The ride from the railroad station to the hotel was made through a drenching rain, but Commerce-street nevertheless presented a spectacle of magnificence that has never been equaled in the South. Along the buildings on either side was a double row of lanterns; flags hung from every conceivable place; rockets, bombs, and colored fires made a perfect archway of blazing lights for nearly a mile down the wide thoroughfare, and the radiance of the electric street lights made the rain drops glisten like so many diamonds. The carriage with Mr. Davis and Gen. Gordon was driven through the gauntlet of over 10,000 people before the journey through this fairy land was ended. "Three cheers for Jeff Davis!" was shouted from one end of the line to the other, only to be lustily echoed back again by thousands of throats. The enthusiastic shouts of the ladies were the loudest of all. As Mr. Davis passed they waved their handkerchiefs in the rain until they were wet to limpness. It was an honor that never before was paid to any Southern leader, and few demonstrations in the North ever surpassed it. Mr. Davis was more than pleased. Despite the rain he kept from beneath an umbrella after the start was made and bowed right and left continuously along the line of the route to the hotel. Upon arriving there he went to his room. A few moments afterward he appeared on the balcony and in answer to the shouts of the crowd began to speak. He only had time to say, "With a heart full of emotion," when the band inside, which like many Northern bands, steps in at the wrong time, struck up the old familiar strains of "Dixie." That killed the speech, for before the leader could be induced to stop his band Mr.
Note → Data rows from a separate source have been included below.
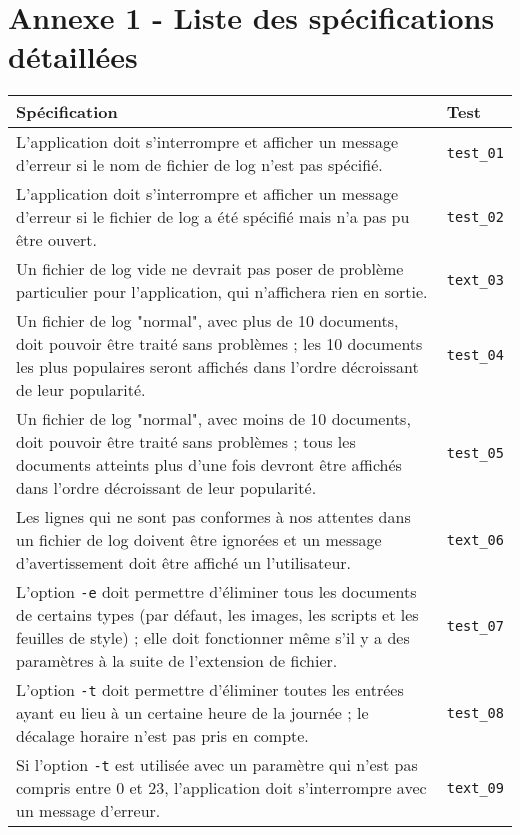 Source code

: \documentclass[11pt,a4paper]{article}
\begin{document}
	\pagebreak
	\section*{Annexe 1 - Liste des spécifications détaillées}
	\label{sec:annexe_1}
	
	\begin{center}
		\begin{table}[!h]
			\begin{tabularx}{\textwidth}{ | X | p{1.5cm} | }
				\hline
				Spécification & Test \\ \hline
				L'application doit s'interrompre et afficher un message d'erreur si le nom de fichier de log n'est pas spécifié. & \texttt{test\_01} \\ \hline
				L'application doit s'interrompre et afficher un message d'erreur si le fichier de log a été spécifié mais n'a pas pu être ouvert. & \texttt{test\_02} \\ \hline
				Un fichier de log vide ne devrait pas poser de problème particulier pour l'application, qui n'affichera rien en sortie. & \texttt{text\_03} \\ \hline
				Un fichier de log "normal", avec plus de 10 documents, doit pouvoir être traité sans problèmes ; les 10 documents les plus populaires seront affichés dans l'ordre décroissant de leur popularité. & \texttt{test\_04} \\ \hline
				Un fichier de log "normal", avec moins de 10 documents, doit pouvoir être traité sans problèmes ; tous les documents atteints plus d'une fois devront être affichés dans l'ordre décroissant de leur popularité. & \texttt{test\_05} \\ \hline
				Les lignes qui ne sont pas conformes à nos attentes dans un fichier de log doivent être ignorées et un message d'avertissement doit être affiché un l'utilisateur. & \texttt{text\_06} \\ \hline
				L'option \texttt{-e} doit permettre d'éliminer tous les documents de certains types (par défaut, les images, les scripts et les feuilles de style) ; elle doit fonctionner même s'il y a des paramètres à la suite de l'extension de fichier. & \texttt{test\_07} \\ \hline
				L'option \texttt{-t} doit permettre d'éliminer toutes les entrées ayant eu lieu à un certaine heure de la journée ; le décalage horaire n'est pas pris en compte. & \texttt{test\_08} \\ \hline
				Si l'option \texttt{-t} est utilisée avec un paramètre qui n'est pas compris entre 0 et 23, l'application doit s'interrompre avec un message d'erreur. & \texttt{text\_09} \\ \hline

\end{tabularx}
\end{table}
\end{center}
\end{document}

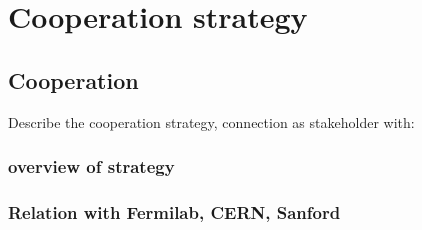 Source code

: \documentclass[../main-v1.tex]{subfiles}
\begin{document}
\chapter{Cooperation strategy }
\label{ch:coop}

\section{Cooperation}
Describe the cooperation strategy, connection as stakeholder with:
\subsection{overview of strategy}

\subsection{Relation with Fermilab, CERN, Sanford }





\end{document}
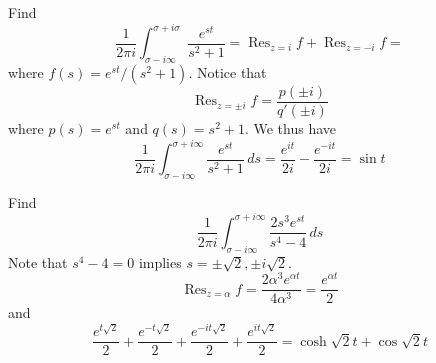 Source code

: \vspace{2ex}
\begin{ex}
Find
\[\dfrac{1}{2\pi i}\int ^{\sigma +i\sigma }_{\sigma -i\infty }\dfrac{e^{st}}{s^2+1}=\mathop{\mathrm{Res}}_{z=i}f+\mathop{\mathrm{Res}}_{z=-i}f=\]
where $f(s)=e^{st}/(s^2+1)$. Notice that
\[\mathop{\mathrm{Res}}_{z=\pm i}f=\dfrac{p(\pm i)}{q'(\pm i)}\]
where $p(s)=e^{st}$ and $q(s)=s^2+1$. We thus have
\[\dfrac{1}{2\pi i}\int ^{\sigma +i\infty }_{\sigma -i\infty }\dfrac{e^{st}}{s^2+1}\,ds=\dfrac{e^{it}}{2i}-\dfrac{e^{-it}}{2i}=\sin t\]
\end{ex}
\vspace{2ex}
\begin{ex}
Find
\[\dfrac{1}{2\pi i}\int ^{\sigma +i\infty }_{\sigma -i\infty }\dfrac{2s^3e^{st}}{s^{4}-4}\,ds\]
Note that $s^{4}-4=0$ implies $s=\pm \sqrt{2},\pm i\sqrt{2}$.
\[\mathop{\mathrm{Res}}_{z=\alpha }f=\dfrac{2\alpha ^3e^{\alpha t}}{4\alpha ^3}=\dfrac{e^{\alpha t}}{2}\]
and
\[\dfrac{e^{t\sqrt{2}}}{2}+\dfrac{e^{-t\sqrt{2}}}{2}+\dfrac{e^{-it\sqrt{2}}}{2}+\dfrac{e^{it\sqrt{2}}}{2}=\cosh \sqrt{2}t+\cos \sqrt{2}t\]

\end{ex}
\vspace{2ex}
 
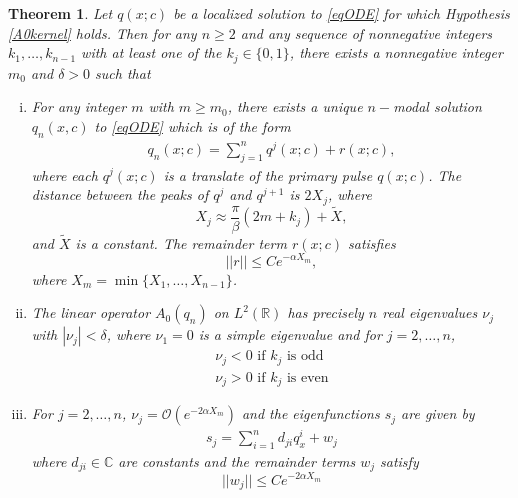 \documentclass[12pt]{article}
\def\R{{\mathbb R}}
\def\C{{\mathbb C}}
\newtheorem{theorem}{Theorem}
\begin{document}
\begin{theorem}\label{multiexist}
Let $q(x; c)$ be a localized solution to \eqref{eqODE} for which Hypothesis \ref{A0kernel} holds. Then for any $n \geq 2$ and any sequence of nonnegative integers $k_1, \dots, k_{n-1}$ with at least one of the $k_j \in \{0, 1 \}$, there exists a nonnegative integer $m_0$ and $\delta > 0$ such that
\begin{enumerate}[(i)]
	\item For any integer $m$ with $m \geq m_0$, there exists a unique $n-$modal solution $q_n(x, c)$ to \eqref{eqODE} which is of the form
	\begin{align}\label{qn}
	q_n(x; c) = \sum_{j = 1}^{n} q^j(x; c) + r(x; c),
	\end{align}
	where each $q^j(x; c)$ is a translate of the primary pulse $q(x; c)$. The distance between the peaks of $q^j$ and $q^{j+1}$ is $2 X_j$, where
	\begin{equation}
	X_j \approx \frac{\pi}{\beta}(2 m + k_j) + \tilde{X},
	\end{equation}
	and $\tilde{X}$ is a constant. The remainder term $r(x; c)$ satisfies
	\begin{equation}\label{rbound}
	||r|| \leq C e^{-\alpha X_m},
	\end{equation}
	where $X_m = \min\{X_1, \dots, X_{n-1}\}$.

	\item The linear operator $A_0(q_n)$ on $L^2(\R)$ has precisely $n$ real eigenvalues $\nu_j$ with $|\nu_j| < \delta$, where $\nu_1 = 0$ is a simple eigenvalue and for $j = 2, \dots, n$,
	\begin{align*}
	\nu_j < 0 \text{ if } k_j \text{ is odd} \\
	\nu_j > 0 \text{ if } k_j \text{ is even} 
	\end{align*}

	\item For $j = 2, \dots, n$, $\nu_j = \mathcal{O}(e^{-2\alpha X_m})$ and the eigenfunctions $s_j$ are given by
	\begin{align}\label{sj}
	s_j = \sum_{i = 1}^{n} d_{ji} q^i_x + w_j
	\end{align}
	where $d_{ji} \in \C$ are constants and the remainder terms $w_j$ satisfy
	\begin{equation}\label{sjwbound}
	||w_j|| \leq C e^{-2 \alpha X_m}
	\end{equation}

\end{enumerate}


\end{theorem}
\end{document}
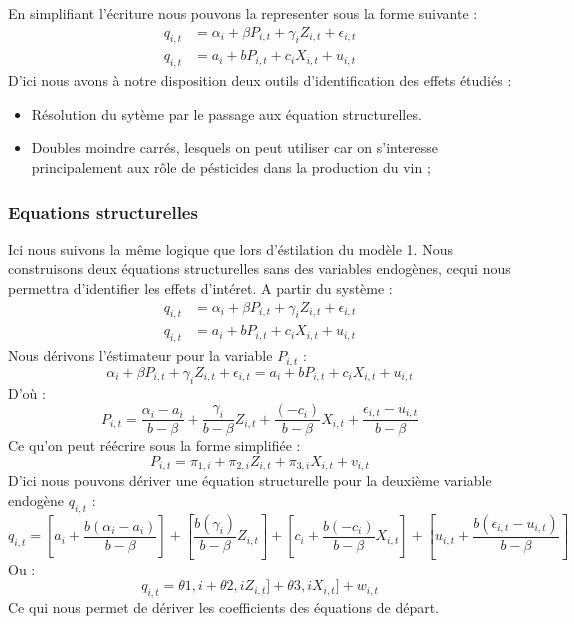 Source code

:\documentclass[11pt, a4paper]{article}
\begin{document}
En simplifiant l'écriture nous pouvons la representer sous la forme suivante :
\begin{align*}
  q_{i,t} & = \alpha_{i} + \beta P_{i,t} + \gamma_{i} Z_{i,t} + \epsilon_{i,t} \\
  q_{i,t} & = a_i + b P_{i,t} + c_i X_{i,t} + u_{i,t}
\end{align*}
D'ici nous avons à notre disposition deux outils d'identification des effets étudiés :
\begin{itemize}
  \item Résolution du sytème par le passage aux équation structurelles.
  \item Doubles moindre carrés, lesquels on peut utiliser car on s'interesse principalement aux rôle de pésticides dans la production du vin ;
\end{itemize}

\subsubsection{Equations structurelles}
Ici nous suivons la même logique que lors d'éstilation du modèle 1.
Nous construisons deux équations structurelles sans des variables endogènes, cequi nous permettra d'identifier les effets d'intéret.
A partir du système :
\begin{align*}
  q_{i,t} & = \alpha_{i} + \beta P_{i,t} + \gamma_{i} Z_{i,t} + \epsilon_{i,t} \\
  q_{i,t} & = a_i + b P_{i,t} + c_i X_{i,t} + u_{i,t}
\end{align*}
Nous dérivons l'éstimateur pour la variable $P_{i,t}$ :
\begin{equation*}
  \alpha_{i} + \beta P_{i,t} + \gamma_{i} Z_{i,t} + \epsilon_{i,t} = 
  a_i + b P_{i,t} + c_i X_{i,t} + u_{i,t}
\end{equation*}
D'où :
\begin{equation*}
  P_{i,t} = \frac{\alpha_{i} - a_i}{b - \beta} + 
    \frac{\gamma_{i}}{b - \beta} Z_{i,t} + 
    \frac{(- c_i)}{b - \beta} X_{i,t} +
    \frac{\epsilon_{i,t} - u_{i,t}}{b - \beta}
\end{equation*}
Ce qu'on peut réécrire sous la forme simplifiée :
\begin{equation*}
  P_{i,t} = \pi_{1,i} + 
    \pi_{2,i} Z_{i,t} + 
    \pi_{3,i} X_{i,t} +
    v_{i,t}
\end{equation*}
D'ici nous pouvons dériver une équation structurelle pour la deuxième variable endogène $q_{i,t}$ :
\begin{equation*}
  q_{i,t} = [a_i + \frac{b (\alpha_{i} - a_i)}{b - \beta}] + 
    [\frac{b (\gamma_{i})}{b - \beta} Z_{i,t}] + 
    [c_i + \frac{b (- c_i)}{b - \beta} X_{i,t}] +
    [u_{i,t} + \frac{b (\epsilon_{i,t} - u_{i,t})}{b - \beta}]
\end{equation*}
Ou :
\begin{equation*}
  q_{i,t} = \theta{1,i} + 
    \theta{2,i} Z_{i,t}] + 
    \theta{3,i} X_{i,t}] +
    w_{i,t}
\end{equation*}
Ce qui nous permet de dériver les coefficients des équations de départ.
\end{document}

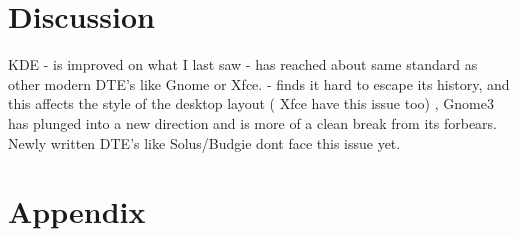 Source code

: \documentclass{article}  %
\begin{document}
\section{Discussion}
 
KDE   -  is improved on what I last saw
      -  has reached about same standard as other modern DTE's like Gnome or Xfce.
      -  finds it hard to escape its history, and this affects the style of the desktop layout  ( Xfce have this issue too) , Gnome3 has plunged into a new direction and is more of a clean break from its forbears.  Newly written DTE's like Solus/Budgie dont face this issue yet.


\appendix
\section{Appendix}
\end{document}
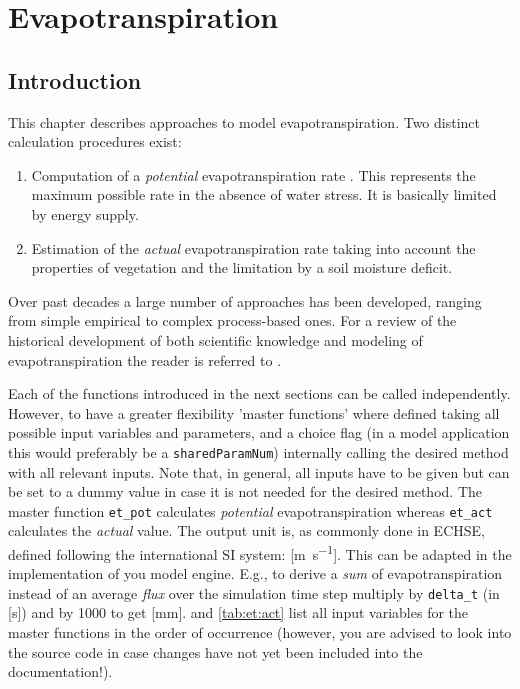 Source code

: \chapter{Evapotranspiration} \label{chap:et}
\renewcommand{\tabdir}{chapters/part_processes/evapotranspiration/tab}
\renewcommand{\figdir}{chapters/part_processes/evapotranspiration/fig}

\section{Introduction} \label{sec:et:intro}

This chapter describes approaches to model evapotranspiration. Two distinct calculation procedures exist:
\begin{enumerate}
  \item Computation of a \emph{potential} evapotranspiration rate \etPot. This represents the maximum possible rate in the absence of water stress. It is basically limited by energy supply.
  \item Estimation of the \emph{actual} evapotranspiration rate \etReal{} taking into account the properties of vegetation and the limitation by a soil moisture deficit.
\end{enumerate}

Over past decades a large number of approaches has been developed, ranging from simple empirical to complex process-based ones. For a review of the historical development of both scientific knowledge and modeling of evapotranspiration the reader is referred to \cite{Shuttleworth2007}.

Each of the functions introduced in the next sections can be called independently. However, to have a greater flexibility 'master functions' where defined taking all possible input variables and parameters, and a choice flag (in a model application this would preferably be a \verb!sharedParamNum!) internally calling the desired method with all relevant inputs. Note that, in general, all inputs have to be given but can be set to a dummy value in case it is not needed for the desired method. The master function \verb!et_pot! calculates \emph{potential} evapotranspiration whereas \verb!et_act! calculates the \emph{actual} value. The output unit is, as commonly done in ECHSE, defined following the international SI system: [\si{\metre\per\second}]. This can be adapted in the implementation of you model engine. E.g., to derive a \emph{sum} of evapotranspiration instead of an average \emph{flux} over the simulation time step multiply by \verb!delta_t! (in [\si{\second}]) and by \num{1000} to get [\si{\milli\metre}].  and \ref{tab:et:act} list all input variables for the master functions in the order of occurrence (however, you are advised to look into the source code in case changes have not yet been included into the documentation!).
Davis again retired to his room. He stood there for a while shaking hands with hundreds of ladies who pressed in, but was soon so fatigued that he had to give up the reception until tomorrow afternoon.

The following day, the rain continued to come "down in torrents, filling the streets with mud ankle-deep, and making everything disagreeable." Then, a little before 1 p.m., "the sun succeeded in getting out so that it could be seen, and its beams flooded the city with all the warmth of a Southern sky." As the center of Montgomery filled with people, the day's events began to take shape.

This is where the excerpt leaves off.